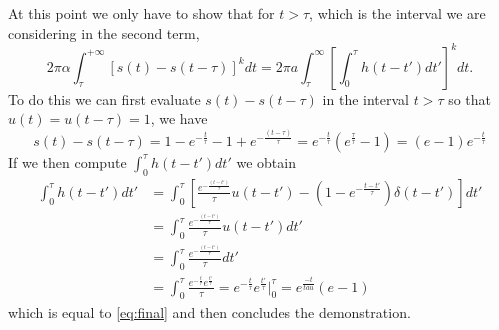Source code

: At this point we only have to show that for $t>\tau$, which is the interval we are considering in the second term, 
\begin{equation}
    2\pi\alpha \int_{\tau}^{+\infty} \left[ s(t) - s(t-\tau) \right]^k dt = 2\pi a \int_{\tau}^{\infty} \left[ \int_{0}^{\tau} h(t - t') dt' \right]^k dt.
\end{equation}
%
To do this we can first evaluate $s(t)-s(t-\tau)$ in the interval $t>\tau$ so that $u(t)=u(t-\tau)=1$, we have
\begin{equation}\label{eq:final}
    s(t) - s(t-\tau) = 1- e^{-\frac{t}{\tau}} - 1 + e^{-\frac{(t-\tau)}{\tau}} = e^{-\frac{t}{\tau}} \left(e^{\frac{\tau}{\tau}}-1\right) = (e-1)e^{-\frac{t}{\tau}}
\end{equation}
%
If we then compute $\int_{0}^{\tau} h(t - t')dt'$ we obtain
\begin{align}
    \int_{0}^{\tau} h(t-t')dt' &= \int_{0}^{\tau} \left[ \frac{e^{-\frac{(t-t')}{\tau}}}{\tau} u(t-t') - \left(1-e^{-\frac{t-t'}{\tau}}\right)\delta(t-t') \right] dt'\\
    &= \int_{0}^{\tau} \frac{e^{-\frac{(t-t')}{\tau}}}{\tau} u(t-t')dt' \\
    &= \int_{0}^{\tau} \frac{e^{-\frac{(t-t')}{\tau}}}{\tau} dt'\\
    &= \int_{0}^{\tau} \frac{e^{-\frac{t}{\tau}}e^{\frac{t'}{\tau}}}{\tau} = e^{-\frac{t}{\tau}}e^{\frac{t'}{\tau}}\Big|_{0}^{\tau} = e^{\frac{-t}{tau}}(e-1)
\end{align}
which is equal to \ref{eq:final} and then concludes the demonstration.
··········
What the exercise asks:
Leave the pictures out and set down the rest of the listing above exactly.

Answer to this task:
Source code

: At this point we only have to show that for $t>\tau$, which is the interval we are considering in the second term, 
\begin{equation}
    2\pi\alpha \int_{\tau}^{+\infty} \left[ s(t) - s(t-\tau) \right]^k dt = 2\pi a \int_{\tau}^{\infty} \left[ \int_{0}^{\tau} h(t - t') dt' \right]^k dt.
\end{equation}
%
To do this we can first evaluate $s(t)-s(t-\tau)$ in the interval $t>\tau$ so that $u(t)=u(t-\tau)=1$, we have
\begin{equation}\label{eq:final}
    s(t) - s(t-\tau) = 1- e^{-\frac{t}{\tau}} - 1 + e^{-\frac{(t-\tau)}{\tau}} = e^{-\frac{t}{\tau}} \left(e^{\frac{\tau}{\tau}}-1\right) = (e-1)e^{-\frac{t}{\tau}}
\end{equation}
%
If we then compute $\int_{0}^{\tau} h(t - t')dt'$ we obtain
\begin{align}
    \int_{0}^{\tau} h(t-t')dt' &= \int_{0}^{\tau} \left[ \frac{e^{-\frac{(t-t')}{\tau}}}{\tau} u(t-t') - \left(1-e^{-\frac{t-t'}{\tau}}\right)\delta(t-t') \right] dt'\\
    &= \int_{0}^{\tau} \frac{e^{-\frac{(t-t')}{\tau}}}{\tau} u(t-t')dt' \\
    &= \int_{0}^{\tau} \frac{e^{-\frac{(t-t')}{\tau}}}{\tau} dt'\\
    &= \int_{0}^{\tau} \frac{e^{-\frac{t}{\tau}}e^{\frac{t'}{\tau}}}{\tau} = e^{-\frac{t}{\tau}}e^{\frac{t'}{\tau}}\Big|_{0}^{\tau} = e^{\frac{-t}{tau}}(e-1)
\end{align}
which is equal to \ref{eq:final} and then concludes the demonstration.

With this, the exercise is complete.